SEO Theory and SMX Advanced 2007

Posted by Michael Martinez on June 5, 2007 in General, Supplemental Pages

Well, I’ve now attended my first SEO conference and it wasn’t so bad. The company wanted me to go for various corporate reasons. I have a lot to do at work so I won’t be able to attend tomorrow.

During the morning session I was able to ask Matt Cutts the first question from the floor. I tried not to put him in too difficult a position but I could not refrain from mentioning I haven’t received an answer to my question the few times I’ve shared it on various Web sites. So after the audience stopped laughing Matt got me back by asking, “What, you don’t have the right answer already?”

Okay, I can be a little argumentative. That’s live.

Anyway, my question was about Supplemental Results. I pointed out that a number of people have noticed that you can search for unique expressions on Supplemental pages and come up empty. I wanted to know if Google plans to change this behavior or not. But Matt also saw that I was looking for confirmation of two other points. He adroitly answered those 2 points and left the third one unanswered. I didn’t really expect a full disclosure on Google’s plans.

The two points that Matt confirmed? First, you move pages into the main Web index by getting more links.

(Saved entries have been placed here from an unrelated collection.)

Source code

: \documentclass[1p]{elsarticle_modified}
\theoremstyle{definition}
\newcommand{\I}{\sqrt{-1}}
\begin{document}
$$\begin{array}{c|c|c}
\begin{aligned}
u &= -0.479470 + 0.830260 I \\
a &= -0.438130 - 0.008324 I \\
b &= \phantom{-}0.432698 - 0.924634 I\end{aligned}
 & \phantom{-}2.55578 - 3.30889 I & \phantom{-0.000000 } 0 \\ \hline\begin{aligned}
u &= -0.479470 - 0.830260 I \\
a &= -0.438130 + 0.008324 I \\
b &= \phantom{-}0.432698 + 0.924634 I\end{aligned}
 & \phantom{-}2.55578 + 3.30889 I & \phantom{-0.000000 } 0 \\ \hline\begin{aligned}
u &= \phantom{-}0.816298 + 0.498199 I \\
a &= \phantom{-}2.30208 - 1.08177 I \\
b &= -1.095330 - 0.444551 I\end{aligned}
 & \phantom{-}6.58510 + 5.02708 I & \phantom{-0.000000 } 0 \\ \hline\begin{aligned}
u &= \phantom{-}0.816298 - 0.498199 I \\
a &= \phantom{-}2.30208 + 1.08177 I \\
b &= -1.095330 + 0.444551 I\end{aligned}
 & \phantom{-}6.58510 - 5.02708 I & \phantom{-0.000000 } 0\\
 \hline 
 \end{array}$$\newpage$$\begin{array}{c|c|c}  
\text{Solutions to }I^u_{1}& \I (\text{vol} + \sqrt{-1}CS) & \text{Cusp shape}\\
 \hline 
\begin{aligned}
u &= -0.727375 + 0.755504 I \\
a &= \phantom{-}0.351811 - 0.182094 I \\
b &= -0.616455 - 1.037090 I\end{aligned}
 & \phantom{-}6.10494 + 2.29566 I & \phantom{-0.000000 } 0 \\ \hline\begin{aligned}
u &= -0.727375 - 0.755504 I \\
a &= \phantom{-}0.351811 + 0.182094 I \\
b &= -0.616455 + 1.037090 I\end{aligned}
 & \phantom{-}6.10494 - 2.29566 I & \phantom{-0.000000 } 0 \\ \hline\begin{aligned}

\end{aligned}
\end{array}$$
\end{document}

Matt took the opportunity during the session to discuss PageRank in a way that I’m not sure people have really been looking at it. I’ll recap below.

Secondly, Matt confirmed that Google is NOT parsing the Supplemental pages the way they parse main Web index pages. Where he corrected me was in pointing out that Google does index “important words” and “popular words” that are found on Supplemental pages. So, what is an “important word”? I have no idea.

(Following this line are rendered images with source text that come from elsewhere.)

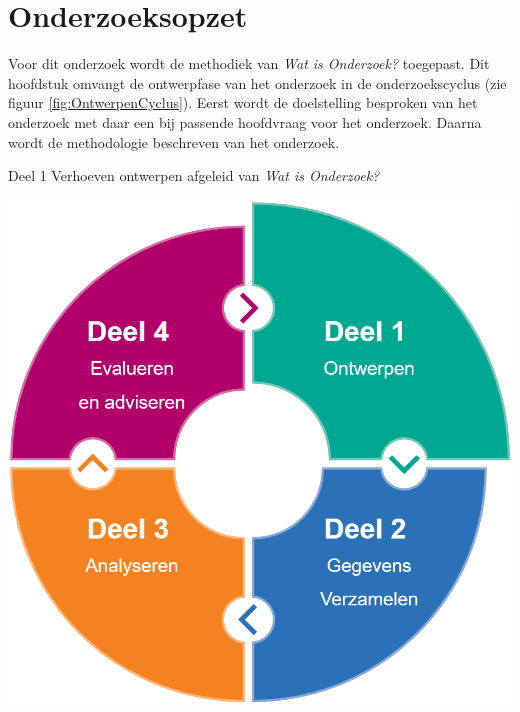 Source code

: \chapter{Onderzoeksopzet}
\label{chap:Onderzoeksopzet}
Voor dit onderzoek wordt de methodiek van \textit{Wat is Onderzoek?} \Parencite{Verhoeven} toegepast. 
Dit hoofdstuk omvangt de ontwerpfase van het onderzoek in de onderzoekscyclus (zie figuur \ref{fig:OntwerpenCyclus}).
Eerst wordt de doelstelling besproken van het onderzoek met daar een bij passende hoofdvraag voor het onderzoek.
Daarna wordt de methodologie beschreven van het onderzoek.

\begin{graphic}
	\vspace{0.2cm}
	\captionsetup{type=figure}
    \caption{Deel 1 Verhoeven ontwerpen afgeleid van \textit{Wat is Onderzoek?}}
	\includegraphics[scale=0.3]{img/OntwerpenCyclus.png}
	\label{fig:OntwerpenCyclus}
	\vspace{0.2cm}
\end{graphic}


\newpage

% 
%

But I’ll come up with a few. I’m sure everyone will come up with a few ideas.

They apparently don’t handle phrases in the Supplemental Results. Now, while Google has been returning phrase-based results for years (if you do an Exact Find search), many people have recently noticed that Google has applied for a patent (or two or three) on phrased-based indexing. Try not to put phrase-based indexing blinders on when evaluating Matt’s reply. Google’s phrase handling is most likely very complicated. They have been constructing phrases from search expressions for years.

All I am saying is that Matt did not elaborate on what Google does with phrases — too many SEOs would take his one remark and write an essay about Google’s phrase-based indexing. We have too little information to know for sure what Google is doing with phrase-based indexing, but we do know that the Supplemental Results index doesn’t get as much attention for phrased-based searching (which is different from phrased-based indexing) as the main Web index receives.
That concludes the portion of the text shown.